Trois défilés, 22 marques, 1800 invités, en un seul jour. Pour sa 24e édition, Mode Suisse a vu les choses en grand. La raison? Simple: « La Suisse déborde de talents dans le domaine de la mode », affirme avec ferveur, auprès de ELLE, Yannick Aellen, le fondateur et curateur de cette plateforme. Pour preuve, lundi 2 septembre, à l’issue de plus de cinq heures de spectacle, l’engouement au cœur de la mythique Kunsthaus de Zurich était palpable. Emerveillés, les invités n’ont pas tari d’éloges sur l’événement: « génial », « audacieux », « émouvant ». Une certitude s’impose: « Mode Suisse & Friends 2024 » n’a pas seulement atteint son objectif, elle l’a transcendé, consolidant la Suisse dans une position légitime d’épicentre de l’innovation dans la mode.
Laboratoire de talentueuses mains
Les défilés de Mode Suisse ont fait leur renommée en devenant très rapidement des rendez-vous incontournables pour contempler les nouvelles idées de noms récurrents de la création helvétique. Sur le podium de sa 24e édition, les spectateurs ont notamment pu retrouver la Bernoise Nina Yuun et ses fabuleuses pièces en nubi, l’élégance intemporelle d’enSoie, forte de ses 130 ans d’histoire, les créations à la portée sociale de la griffe zurichoise Mourjjan, ou encore les trésors futuristes de la Genevoise Sarah Bounab. Mais cette nouvelle édition n’a pas seulement mis en lumière des coutumiers. Elle a aussi été un écrin de fabuleuses découvertes.
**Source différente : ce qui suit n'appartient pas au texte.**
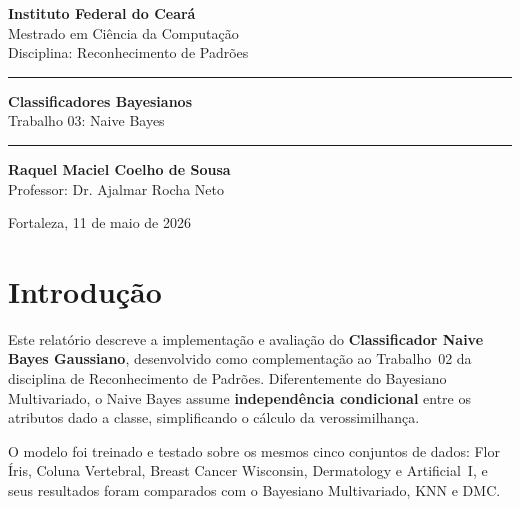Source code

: \documentclass[12pt, a4paper]{article}
\begin{document}

\begin{titlepage}
    \begin{flushleft}
        \Large \textbf{Instituto Federal do Ceará} \\
        \large Mestrado em Ciência da Computação \\
        \small Disciplina: Reconhecimento de Padrões
    \end{flushleft}
    \vspace{4cm}
    \begin{center}
        \hrule\vspace{0.5cm}
        {\huge \textbf{\color{brandblue} Classificadores Bayesianos}}\\
        \vspace{0.2cm}
        {\Large Trabalho 03: Naive Bayes}
        \vspace{0.5cm}\hrule
    \end{center}
    \vspace{3cm}
    \begin{flushright}
        \large \textbf{Raquel Maciel Coelho de Sousa}\\
        \small Professor: Dr. Ajalmar Rocha Neto
    \end{flushright}
    \vfill
    \begin{center}\small Fortaleza, 11 de maio de 2026 \end{center}
\end{titlepage}

\newpage
{\hypersetup{linkcolor=black}\tableofcontents}
\newpage

\section{Introdução}

Este relatório descreve a implementação e avaliação do
\textbf{Classificador Naive Bayes Gaussiano}, desenvolvido como
complementação ao Trabalho~02 da disciplina de Reconhecimento de
Padrões. Diferentemente do Bayesiano Multivariado, o Naive Bayes
assume \textbf{independência condicional} entre os atributos dado
a classe, simplificando o cálculo da verossimilhança.

O modelo foi treinado e testado sobre os mesmos cinco conjuntos de
dados: Flor Íris, Coluna Vertebral, Breast Cancer Wisconsin,
Dermatology e Artificial~I, e seus resultados foram comparados com
o Bayesiano Multivariado, KNN e DMC.
\end{document}
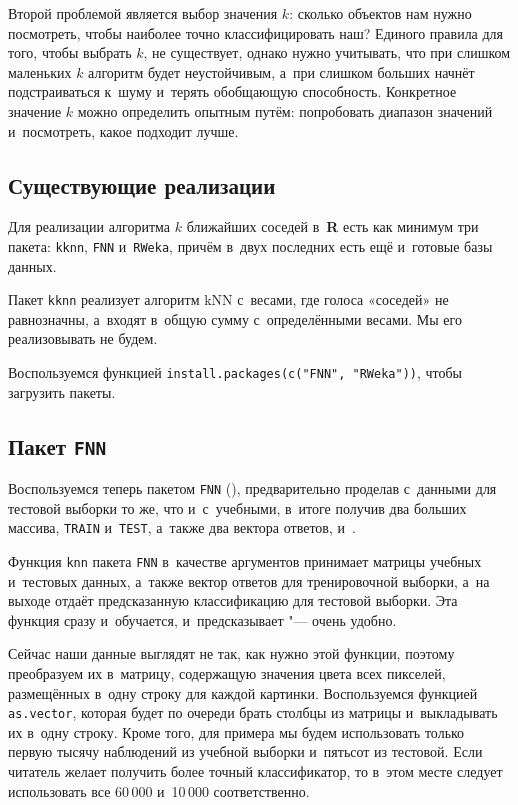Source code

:\documentclass[final,pdftex]{../../template/epsilonj}\usepackage[]{graphicx}\usepackage[]{color}
\begin{document}
Второй проблемой является выбор значения $k$: сколько объектов нам нужно посмотреть, чтобы наиболее точно классифицировать наш? 
Единого правила для того, чтобы выбрать $k$, не существует, однако нужно учитывать, что при слишком маленьких $k$ алгоритм будет неустойчивым, а~при слишком больших начнёт подстраиваться к~шуму и~терять обобщающую способность. 
Конкретное значение $k$ можно определить опытным путём: попробовать диапазон значений и~посмотреть, какое подходит лучше.

\subsection{Существующие реализации}

Для реализации алгоритма $k$ ближайших соседей в~\textbf{R} есть как минимум три пакета: \texttt{kknn}, \texttt{FNN} и~\texttt{RWeka}, причём в~двух последних есть ещё и~готовые базы данных.

Пакет \texttt{kknn} реализует алгоритм kNN с~весами, где голоса «соседей» не равнозначны, а~входят в~общую сумму с~определёнными весами. Мы его реализовывать не будем.

Воспользуемся функцией \texttt{install.packages(c("FNN", "RWeka"))}, чтобы загрузить пакеты.

\subsection{Пакет \texttt{FNN}}

Воспользуемся теперь пакетом \texttt{FNN} (\cite{RFNNpackage14}), предварительно проделав с~данными для тестовой выборки то же, что и~с~учебными, в~итоге получив два больших массива, \texttt{TRAIN} и~\texttt{TEST}, а~также два вектора ответов,  и~. 



Функция \texttt{knn} пакета \texttt{FNN} в~качестве аргументов принимает матрицы учебных и~тестовых данных, а~также вектор ответов для тренировочной выборки, а~на выходе отдаёт предсказанную классификацию для тестовой выборки. 
Эта функция сразу и~обучается, и~предсказывает "--- очень удобно.

Сейчас наши данные выглядят не так, как нужно этой функции, поэтому преобразуем их в~матрицу, содержащую значения цвета всех пикселей, размещённых в~одну строку для каждой картинки. 
Воспользуемся функцией \texttt{as.vector}, которая будет по очереди брать столбцы из матрицы и~выкладывать их в~одну строку. 
Кроме того, для примера мы будем использовать только первую тысячу наблюдений из учебной выборки и~пятьсот из тестовой. 
Если читатель желает получить более точный классификатор, то в~этом месте следует использовать все 60\,000 и~10\,000 соответственно.
\end{document}
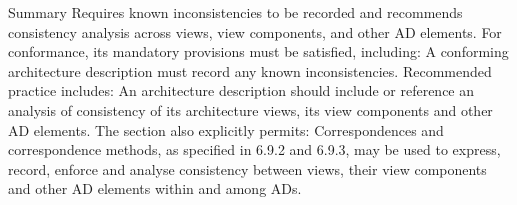 \documentclass[10pt,letterpaper]{article}
\begin{document}
\begin{CornellSummaryBox}{Summary}
Requires known inconsistencies to be recorded and recommends consistency analysis across views, view components, and other AD elements. For conformance, its mandatory provisions must be satisfied, including: A conforming architecture description must record any known inconsistencies. Recommended practice includes: An architecture description should include or reference an analysis of consistency of its architecture views, its view components and other AD elements. The section also explicitly permits: Correspondences and correspondence methods, as specified in 6.9.2 and 6.9.3, may be used to express, record, enforce and analyse consistency between views, their view components and other AD elements within and among ADs.
\end{CornellSummaryBox}
\end{document}
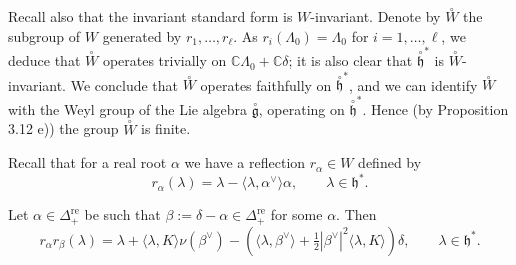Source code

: \documentclass[12pt]{article}
\begin{document}
Recall also that the invariant standard form is $W$-invariant.
Denote by $\overset{\circ}{W}$ the subgroup of $W$ generated by $r_1,\dots,r_\ell$.
As $r_i(\Lambda_0)=\Lambda_0$ for $i=1,\dots,\ell$, we deduce that $\overset{\circ}{W}$
operates trivially on $\mathbb{C}\Lambda_0+\mathbb{C}\delta$; it is also clear
that $\overset{\circ}{\mathfrak{h}}^*$ is $\overset{\circ}{W}$-invariant. We conclude that
$\overset{\circ}{W}$ operates faithfully on $\overset{\circ}{\mathfrak{h}}^*$, and we can
identify $\overset{\circ}{W}$ with the Weyl group of the Lie algebra
$\overset{\circ}{\mathfrak{g}}$, operating on $\overset{\circ}{\mathfrak{h}}^*$. Hence
(by Proposition 3.12 e)) the group $\overset{\circ}{W}$ is finite.

Recall that for a real root $\alpha$ we have a reflection $r_\alpha \in W$ defined by
\[
    r_\alpha(\lambda) = \lambda - \langle \lambda, \alpha^\vee \rangle \alpha,
    \qquad \lambda \in \mathfrak{h}^*.
\]

\begin{lemma}[6.5]
    Let $\alpha \in \Delta^{\mathrm{re}}_+$ be such that $\beta := \delta - \alpha\in \Delta^{\mathrm{re}}_+$
    for some $\alpha$. Then
    \[
        r_\alpha r_\beta(\lambda)
        = \lambda + \langle \lambda, K \rangle \nu(\beta^\vee) - (\langle \lambda, \beta^\vee\rangle
        + \tfrac{1}{2}|\beta^\vee|^2 \langle \lambda, K \rangle)\delta,
        \qquad \lambda \in \mathfrak{h}^*.
    \]
\end{lemma}
\end{document}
Comme des trésors jusqu’alors bien gardés, nombre de noms inconnus du grand public suisse se sont fait jour: Emmber (Berne), Louis Origine (Bulle), Ba Si (Bâle), Coup de Cœur Bongénie Abri (Bâle/Genève), Gabrielle Huguenot (Zurich), Thaden (Zurich)… Tous ont sublimé ce que l’on pensait connaître de la mode helvétique. Parmi ces révélations, deux ont marqué les esprits: Maison Blanche (Zurich) et SPF x Visual (Archives™️) Society. Sous la direction de Yannick Zamboni, Maison Blanche a en effet remporté le prix Miele x Mode Suisse pour son impact positif sur l’environnement, un exploit dans le monde du luxe. Autre prouesse trop rarement intégrée à cette industrie, celle de SPF x Visual (Archives™️) Society dont la collaboration à quatre mains a élevé la soirée à travers une collection capsule pensée pour les utilisateurs de fauteuils roulants. Les mots d’ordre de ces deux signatures: briser les conventions, à l’image des indéfectibles motivations de Yannick Aellen, qui confie:
Je n’aime pas les évidences. J’aime les défis et être présent au début des choses. Découvrir des talents, faire partie de leur histoire et les aider à rayonner d’une manière ou d’une autre. C’est un véritable honneur.
Echo à l’international
Tant de noms et de contrées différentes. C’est là que réside toute la force de Mode Suisse: sa capacité à franchir le röstigraben, ce fossé symbolique séparant les régions linguistiques, culturelles et politiques de la Suisse, « est ce que le pays peut revendiquer avoir de plus cher », argue Marie, fervente spectatrice des défilés de Mode Suisse. Et cela n’a rien à voir avec le hasard. Dès sa création en 2010, l’organisation zurichoise s’est donnée pour mission de favoriser l’échange interculturel à l’échelle nationale. « C’était primordial pour moi », confie son fondateur, qui, bilingue, porte son cœur autant en Suisse alémanique qu’en Suisse romande. Mais il demeure clair: l’enjeu va bien au-delà des langues ; c’est avant tout une histoire de créativité et d’émotion partagée.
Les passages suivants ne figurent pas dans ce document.